◆ **DATASET EXCERPTS**
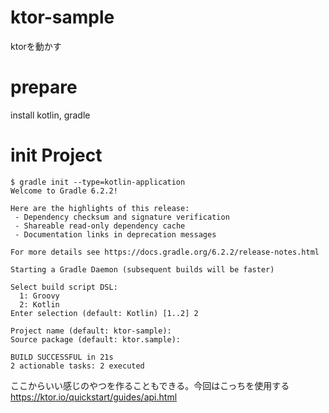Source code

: # ktor-sample
ktorを動かす

# prepare
install kotlin, gradle

# init Project
```
$ gradle init --type=kotlin-application
Welcome to Gradle 6.2.2!

Here are the highlights of this release:
 - Dependency checksum and signature verification
 - Shareable read-only dependency cache
 - Documentation links in deprecation messages

For more details see https://docs.gradle.org/6.2.2/release-notes.html

Starting a Gradle Daemon (subsequent builds will be faster)

Select build script DSL:
  1: Groovy
  2: Kotlin
Enter selection (default: Kotlin) [1..2] 2

Project name (default: ktor-sample):
Source package (default: ktor.sample):

BUILD SUCCESSFUL in 21s
2 actionable tasks: 2 executed
```

ここからいい感じのやつを作ることもできる。今回はこっちを使用する
https://ktor.io/quickstart/guides/api.html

◆ **EXERCISE PROMPT**
Match on "release" and report each line of the data above that has it.

◆ **EXPECTED OUTPUT**
Here are the highlights of this release:
For more details see https://docs.gradle.org/6.2.2/release-notes.html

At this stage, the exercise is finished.